La contestazione a Roccella

Radicale e attivista femminista ella stessa, ha poi negli anni maturato idee e posizioni politiche sempre più vicine alle nostre. Soprattutto sulla questione del cosiddetto “utero in affitto”, il ministro ha criticato ultimamente in più riprese quella che ha giustamente ritenuto una pratica che degrada la donna e mercifica il corpo umano. Come sapete alla Roccella è stato impedito di parlare, di presentare il suo libro. Appena ha preso in mano il micofono, è infatti partita una contestazione organizzata fatta di urla, fischi, slogan stupidotti, ostensione di cartelli con scritte altretttanto stupide, canzoni. Qualcuno si è sdraiato a terra. Sono intervenute le forze dell’ordine, ma il ministro le ha fermate ed ha voluto che ci fosse una libera discussione e un dialogo coi giovani. Una ragazza è salita allora sul palco e ha letto un comunicato confuso e inconcludente, senza che per questo le proteste terminassero. Dopo un’ora e passa, sfiancata, il ministro ha desistito e i ragazzi l’hanno salutata con il coro: “Ciao, Roccella ciao”.

Le impressioni che ho avuto

Prima si erano alternati gli slogan “Fuori la Roccella dal Salone” e “Fuori i fascisti dal Salone”. Su un cartello ho letto “Dio, Padre, famiglia… che vita di merda!”, che potrebbe anche essere una opinione legittima per quanto stupida (ma c’è anche un diritto alla stupidità!) ma non per questo deve portare ad impedire che altri esprimano di opinioni le proprie. Queste, comunque, in sintesi le impressioni che ho avuto.

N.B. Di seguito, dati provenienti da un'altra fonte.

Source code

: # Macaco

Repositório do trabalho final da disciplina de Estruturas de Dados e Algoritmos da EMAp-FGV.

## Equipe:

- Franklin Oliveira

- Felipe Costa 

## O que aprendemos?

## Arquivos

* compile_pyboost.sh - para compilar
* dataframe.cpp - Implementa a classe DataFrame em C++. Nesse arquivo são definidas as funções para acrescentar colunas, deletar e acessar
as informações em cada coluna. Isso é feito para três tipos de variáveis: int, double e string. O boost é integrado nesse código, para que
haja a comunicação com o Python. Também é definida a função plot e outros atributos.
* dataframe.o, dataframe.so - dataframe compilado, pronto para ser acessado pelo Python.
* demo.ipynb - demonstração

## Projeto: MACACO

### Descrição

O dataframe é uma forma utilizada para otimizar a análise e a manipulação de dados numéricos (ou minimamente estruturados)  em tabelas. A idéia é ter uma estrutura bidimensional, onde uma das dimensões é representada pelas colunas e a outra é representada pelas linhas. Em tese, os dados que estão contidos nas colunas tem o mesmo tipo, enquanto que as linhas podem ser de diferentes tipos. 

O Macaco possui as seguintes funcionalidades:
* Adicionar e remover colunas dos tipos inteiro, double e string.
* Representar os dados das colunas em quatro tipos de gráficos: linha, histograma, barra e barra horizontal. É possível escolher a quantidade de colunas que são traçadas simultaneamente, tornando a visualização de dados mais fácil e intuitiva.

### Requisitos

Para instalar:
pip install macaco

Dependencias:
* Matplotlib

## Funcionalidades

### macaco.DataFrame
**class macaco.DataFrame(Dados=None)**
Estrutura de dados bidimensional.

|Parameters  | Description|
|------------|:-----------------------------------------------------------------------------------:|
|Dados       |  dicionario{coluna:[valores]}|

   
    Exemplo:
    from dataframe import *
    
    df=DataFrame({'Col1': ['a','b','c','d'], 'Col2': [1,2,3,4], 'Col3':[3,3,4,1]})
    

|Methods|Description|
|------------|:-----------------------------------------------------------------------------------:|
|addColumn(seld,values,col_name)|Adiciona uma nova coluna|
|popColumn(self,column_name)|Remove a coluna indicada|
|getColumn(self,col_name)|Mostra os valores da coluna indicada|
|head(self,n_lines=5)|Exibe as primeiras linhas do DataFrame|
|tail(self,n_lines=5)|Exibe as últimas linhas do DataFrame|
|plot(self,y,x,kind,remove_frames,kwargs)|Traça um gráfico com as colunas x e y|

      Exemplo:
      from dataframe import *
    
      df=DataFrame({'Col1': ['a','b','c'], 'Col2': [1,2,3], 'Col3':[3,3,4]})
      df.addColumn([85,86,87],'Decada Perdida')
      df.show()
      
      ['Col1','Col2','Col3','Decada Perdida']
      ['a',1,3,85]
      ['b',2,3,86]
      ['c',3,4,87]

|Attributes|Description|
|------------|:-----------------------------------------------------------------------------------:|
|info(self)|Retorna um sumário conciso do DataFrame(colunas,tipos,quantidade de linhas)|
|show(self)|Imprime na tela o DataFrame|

  1. I veri fascisti erano sicuramente i contestatori, perché volevano impedire di parlare ad una persona e lo hanno fatto in modo aggressivo e violento. Se non è questo il fascismo, cosa altro lo è?
  2. Ho però pure davanti agli occhi i volti dei contestatori: erano per lo più giovanissimi, forse addirittura liceali, con il viso imberbe. Sembrava quasi che alla violenza delle loro parole e del loro comportamento non corrispondesse una adeguata fisiognomica o postura. Erano aizzati, mi è sembrato, da tre o quattro signore di una certà età, del genere “professoresse molto ‘de sinistra” del genere indignato, che urlavano anche loro.. Che fossero vittime tutti dell’ignoranza più crassa mi è sembrato indubbio. In ogni caso se stiamo formando dei giovani così – stupidi, ignoranti e intolleranti – c’è da mettersi la mano nei capelli!
  3. L’adesione acritica ai miti del nostro tempo mi ha fatto pensare che, oltre che fascisti in erba, questi ragazzi credono di essere anticonformisti e antisistema ma ne sono le pedine più inconsapevoli e funzionali. Non è forse il “sistema”, per dirla con Marcello Foa, l’ex Presidente della Rai, che ha distrutto la famiglia e promosso l’ideologia omologante del gender e tutta la woke culture?
  4. Faceva un certo effetto vedere sul palco, forse più stupito che arrabbiato, l’editore Florindo Rubbettino, una vita in nome del liberalismo. Che ne sanno della sua battaglia questi ragazzi? Ed è mai possibile che un editore che ha fatto della libertà il suo credo debba constatarne così clamorosamente la inefficacia?
  5. Ho trovato poi scandaloso l’intervento del direttore Nicola Lagioia, che quasi strizzava l’occhio ai ragazzi. Lagioia non ha voluto gestire la situazione e, fatto un discorso di circostanza, è andato via senza salutare. Non credo che, giunto al suo ultimo mandato, sia da rimpiangere!